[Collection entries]
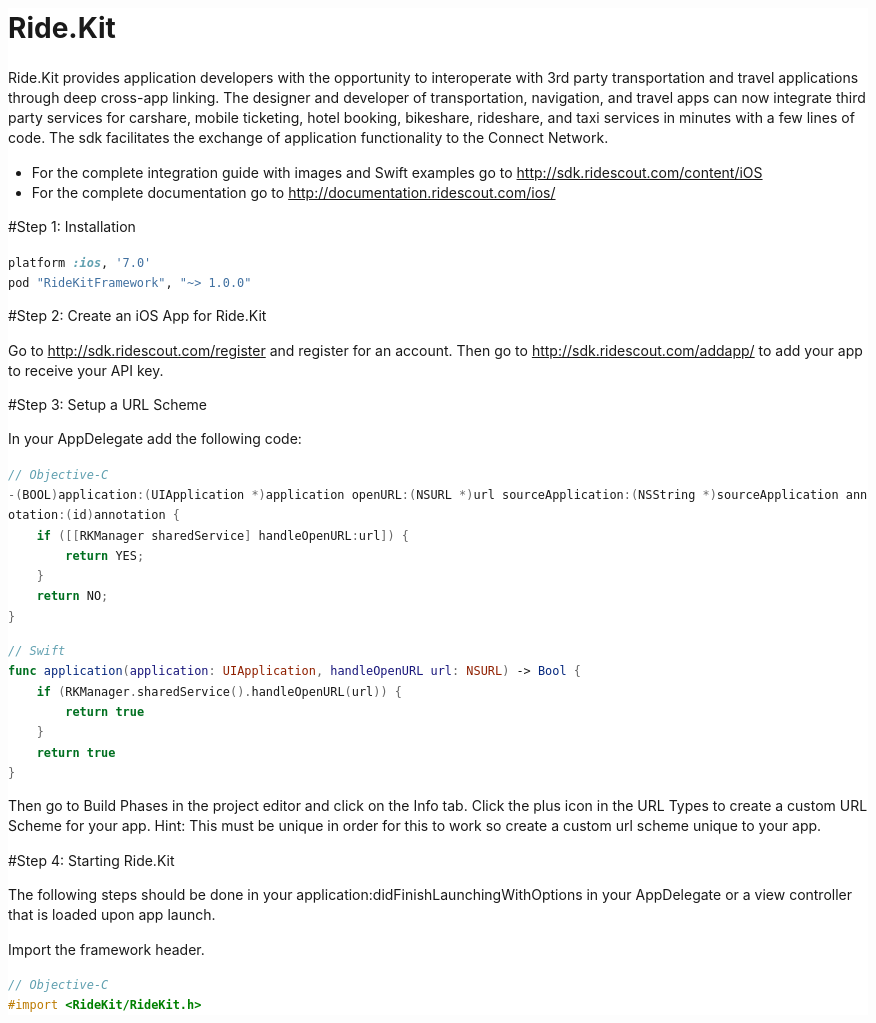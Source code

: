 # Ride.Kit

Ride.Kit provides application developers with the opportunity to interoperate with 3rd party transportation and travel applications through deep cross-app linking. The designer and developer of transportation, navigation, and travel apps can now integrate third party services for carshare, mobile ticketing, hotel booking, bikeshare, rideshare, and taxi services in minutes with a few lines of code. The sdk facilitates the exchange of application functionality to the Connect Network.

- For the complete integration guide with images and Swift examples go to http://sdk.ridescout.com/content/iOS
- For the complete documentation go to http://documentation.ridescout.com/ios/

#Step 1: Installation

```ruby
platform :ios, '7.0'
pod "RideKitFramework", "~> 1.0.0"
```

#Step 2: Create an iOS App for Ride.Kit

Go to http://sdk.ridescout.com/register and register for an account. Then go to http://sdk.ridescout.com/addapp/ to add your app to receive your API key.

#Step 3: Setup a URL Scheme

In your AppDelegate add the following code:
```objective-c
// Objective-C
-(BOOL)application:(UIApplication *)application openURL:(NSURL *)url sourceApplication:(NSString *)sourceApplication annotation:(id)annotation {
    if ([[RKManager sharedService] handleOpenURL:url]) {
        return YES;
    }
    return NO;
}
```
```swift
// Swift
func application(application: UIApplication, handleOpenURL url: NSURL) -> Bool {
    if (RKManager.sharedService().handleOpenURL(url)) {
        return true
    }
    return true
}
```
Then go to Build Phases in the project editor and click on the Info tab. Click the plus icon in the URL Types to create a custom URL Scheme for your app. Hint: This must be unique in order for this to work so create a custom url scheme unique to your app.

#Step 4: Starting Ride.Kit

The following steps should be done in your application:didFinishLaunchingWithOptions in your AppDelegate or a view controller that is loaded upon app launch.

Import the framework header.
```objective-c
// Objective-C
#import <RideKit/RideKit.h>
```

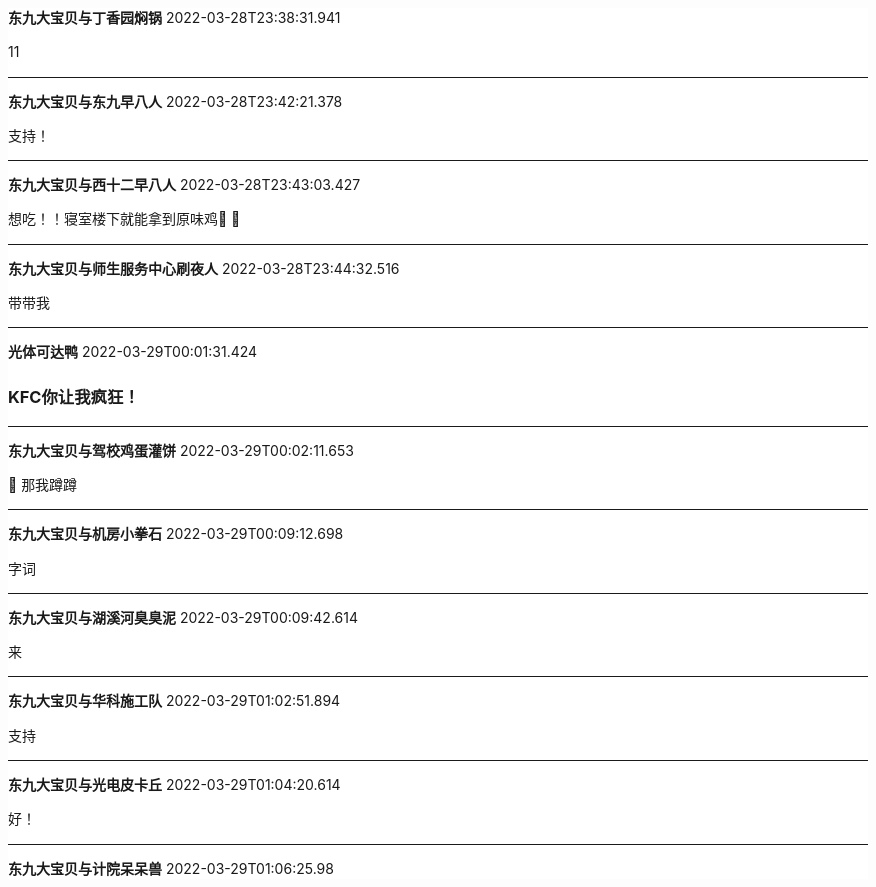 
**东九大宝贝与丁香园焖锅** 2022-03-28T23:38:31.941

11

---

**东九大宝贝与东九早八人** 2022-03-28T23:42:21.378

支持！

---

**东九大宝贝与西十二早八人** 2022-03-28T23:43:03.427

想吃！！寝室楼下就能拿到原味鸡🐔 🤤

---

**东九大宝贝与师生服务中心刷夜人** 2022-03-28T23:44:32.516

带带我

---

**光体可达鸭** 2022-03-29T00:01:31.424

### KFC你让我疯狂！

---

**东九大宝贝与驾校鸡蛋灌饼** 2022-03-29T00:02:11.653

👀 那我蹲蹲

---

**东九大宝贝与机房小拳石** 2022-03-29T00:09:12.698

字词

---

**东九大宝贝与湖溪河臭臭泥** 2022-03-29T00:09:42.614

来

---

**东九大宝贝与华科施工队** 2022-03-29T01:02:51.894

支持

---

**东九大宝贝与光电皮卡丘** 2022-03-29T01:04:20.614

好！

---

**东九大宝贝与计院呆呆兽** 2022-03-29T01:06:25.98
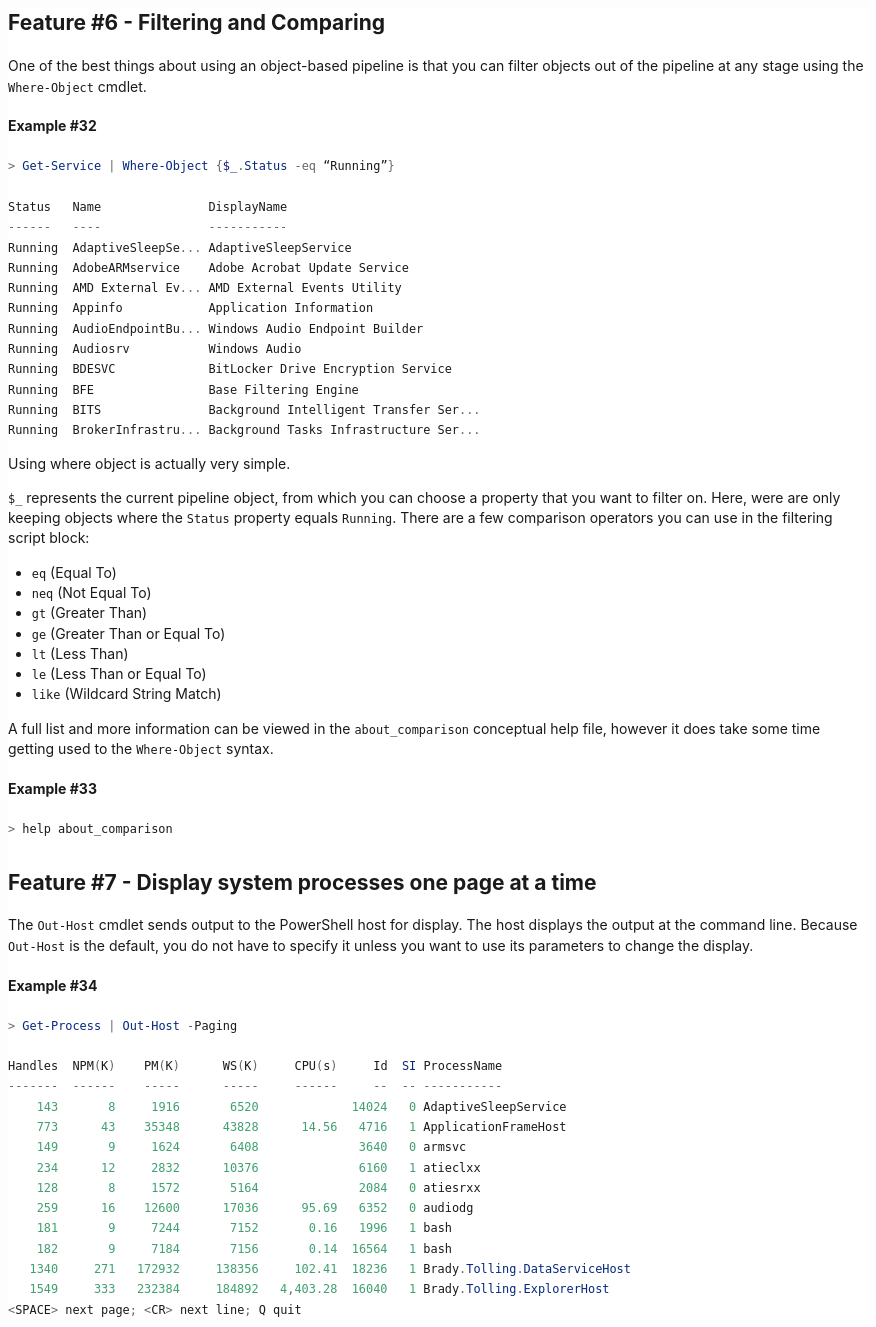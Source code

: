 ## Feature #6 - Filtering and Comparing
One of the best things about using an object-based pipeline is that you can filter objects out of the pipeline at any stage using the `Where-Object` cmdlet.
#### Example #32
```powershell
> Get-Service | Where-Object {$_.Status -eq “Running”}

Status   Name               DisplayName
------   ----               -----------
Running  AdaptiveSleepSe... AdaptiveSleepService
Running  AdobeARMservice    Adobe Acrobat Update Service
Running  AMD External Ev... AMD External Events Utility
Running  Appinfo            Application Information
Running  AudioEndpointBu... Windows Audio Endpoint Builder
Running  Audiosrv           Windows Audio
Running  BDESVC             BitLocker Drive Encryption Service
Running  BFE                Base Filtering Engine
Running  BITS               Background Intelligent Transfer Ser...
Running  BrokerInfrastru... Background Tasks Infrastructure Ser...
```
Using where object is actually very simple.

`$_` represents the current pipeline object, from which you can choose a property that you want to filter on. Here, were are only keeping objects where the `Status` property equals `Running`. There are a few comparison operators you can use in the filtering script block:
* `eq` (Equal To)
* `neq` (Not Equal To)
* `gt` (Greater Than)
* `ge` (Greater Than or Equal To)
* `lt` (Less Than)
* `le` (Less Than or Equal To)
* `like` (Wildcard String Match)

A full list and more information can be viewed in the `about_comparison` conceptual help file, however it does take some time getting used to the `Where-Object` syntax. 
#### Example #33
```powershell
> help about_comparison
```

<a name="pagination"/>

## Feature #7 - Display system processes one page at a time
The `Out-Host` cmdlet sends output to the PowerShell host for display. The host displays the output at the command line. Because `Out-Host` is the default, you do not have to specify it unless you want to use its parameters to change the display.
#### Example #34
```powershell
> Get-Process | Out-Host -Paging

Handles  NPM(K)    PM(K)      WS(K)     CPU(s)     Id  SI ProcessName
-------  ------    -----      -----     ------     --  -- -----------
    143       8     1916       6520             14024   0 AdaptiveSleepService
    773      43    35348      43828      14.56   4716   1 ApplicationFrameHost
    149       9     1624       6408              3640   0 armsvc
    234      12     2832      10376              6160   1 atieclxx
    128       8     1572       5164              2084   0 atiesrxx
    259      16    12600      17036      95.69   6352   0 audiodg
    181       9     7244       7152       0.16   1996   1 bash
    182       9     7184       7156       0.14  16564   1 bash
   1340     271   172932     138356     102.41  18236   1 Brady.Tolling.DataServiceHost
   1549     333   232384     184892   4,403.28  16040   1 Brady.Tolling.ExplorerHost
<SPACE> next page; <CR> next line; Q quit
```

Your assignment:
Retype the records above line for line and exactly, omitting their pictures.

The answer:
Source code

: # Ride.Kit

Ride.Kit provides application developers with the opportunity to interoperate with 3rd party transportation and travel applications through deep cross-app linking. The designer and developer of transportation, navigation, and travel apps can now integrate third party services for carshare, mobile ticketing, hotel booking, bikeshare, rideshare, and taxi services in minutes with a few lines of code. The sdk facilitates the exchange of application functionality to the Connect Network.

- For the complete integration guide with images and Swift examples go to http://sdk.ridescout.com/content/iOS
- For the complete documentation go to http://documentation.ridescout.com/ios/

#Step 1: Installation

```ruby
platform :ios, '7.0'
pod "RideKitFramework", "~> 1.0.0"
```

#Step 2: Create an iOS App for Ride.Kit

Go to http://sdk.ridescout.com/register and register for an account. Then go to http://sdk.ridescout.com/addapp/ to add your app to receive your API key.

#Step 3: Setup a URL Scheme

In your AppDelegate add the following code:
```objective-c
// Objective-C
-(BOOL)application:(UIApplication *)application openURL:(NSURL *)url sourceApplication:(NSString *)sourceApplication annotation:(id)annotation {
    if ([[RKManager sharedService] handleOpenURL:url]) {
        return YES;
    }
    return NO;
}
```
```swift
// Swift
func application(application: UIApplication, handleOpenURL url: NSURL) -> Bool {
    if (RKManager.sharedService().handleOpenURL(url)) {
        return true
    }
    return true
}
```
Then go to Build Phases in the project editor and click on the Info tab. Click the plus icon in the URL Types to create a custom URL Scheme for your app. Hint: This must be unique in order for this to work so create a custom url scheme unique to your app.

#Step 4: Starting Ride.Kit

The following steps should be done in your application:didFinishLaunchingWithOptions in your AppDelegate or a view controller that is loaded upon app launch.

Import the framework header.
```objective-c
// Objective-C
#import <RideKit/RideKit.h>
```

**东九大宝贝与丁香园焖锅** 2022-03-28T23:38:31.941

11

---

**东九大宝贝与东九早八人** 2022-03-28T23:42:21.378

支持！

---

**东九大宝贝与西十二早八人** 2022-03-28T23:43:03.427

想吃！！寝室楼下就能拿到原味鸡🐔 🤤

---

**东九大宝贝与师生服务中心刷夜人** 2022-03-28T23:44:32.516

带带我

---

**光体可达鸭** 2022-03-29T00:01:31.424

### KFC你让我疯狂！

---

**东九大宝贝与驾校鸡蛋灌饼** 2022-03-29T00:02:11.653

👀 那我蹲蹲

---

**东九大宝贝与机房小拳石** 2022-03-29T00:09:12.698

字词

---

**东九大宝贝与湖溪河臭臭泥** 2022-03-29T00:09:42.614

来

---

**东九大宝贝与华科施工队** 2022-03-29T01:02:51.894

支持

---

**东九大宝贝与光电皮卡丘** 2022-03-29T01:04:20.614

好！

---

**东九大宝贝与计院呆呆兽** 2022-03-29T01:06:25.98
Source code

: ## Feature #6 - Filtering and Comparing
One of the best things about using an object-based pipeline is that you can filter objects out of the pipeline at any stage using the `Where-Object` cmdlet.
#### Example #32
```powershell
> Get-Service | Where-Object {$_.Status -eq “Running”}

Status   Name               DisplayName
------   ----               -----------
Running  AdaptiveSleepSe... AdaptiveSleepService
Running  AdobeARMservice    Adobe Acrobat Update Service
Running  AMD External Ev... AMD External Events Utility
Running  Appinfo            Application Information
Running  AudioEndpointBu... Windows Audio Endpoint Builder
Running  Audiosrv           Windows Audio
Running  BDESVC             BitLocker Drive Encryption Service
Running  BFE                Base Filtering Engine
Running  BITS               Background Intelligent Transfer Ser...
Running  BrokerInfrastru... Background Tasks Infrastructure Ser...
```
Using where object is actually very simple.

`$_` represents the current pipeline object, from which you can choose a property that you want to filter on. Here, were are only keeping objects where the `Status` property equals `Running`. There are a few comparison operators you can use in the filtering script block:
* `eq` (Equal To)
* `neq` (Not Equal To)
* `gt` (Greater Than)
* `ge` (Greater Than or Equal To)
* `lt` (Less Than)
* `le` (Less Than or Equal To)
* `like` (Wildcard String Match)

A full list and more information can be viewed in the `about_comparison` conceptual help file, however it does take some time getting used to the `Where-Object` syntax. 
#### Example #33
```powershell
> help about_comparison
```

<a name="pagination"/>

## Feature #7 - Display system processes one page at a time
The `Out-Host` cmdlet sends output to the PowerShell host for display. The host displays the output at the command line. Because `Out-Host` is the default, you do not have to specify it unless you want to use its parameters to change the display.
#### Example #34
```powershell
> Get-Process | Out-Host -Paging

Handles  NPM(K)    PM(K)      WS(K)     CPU(s)     Id  SI ProcessName
-------  ------    -----      -----     ------     --  -- -----------
    143       8     1916       6520             14024   0 AdaptiveSleepService
    773      43    35348      43828      14.56   4716   1 ApplicationFrameHost
    149       9     1624       6408              3640   0 armsvc
    234      12     2832      10376              6160   1 atieclxx
    128       8     1572       5164              2084   0 atiesrxx
    259      16    12600      17036      95.69   6352   0 audiodg
    181       9     7244       7152       0.16   1996   1 bash
    182       9     7184       7156       0.14  16564   1 bash
   1340     271   172932     138356     102.41  18236   1 Brady.Tolling.DataServiceHost
   1549     333   232384     184892   4,403.28  16040   1 Brady.Tolling.ExplorerHost
<SPACE> next page; <CR> next line; Q quit
```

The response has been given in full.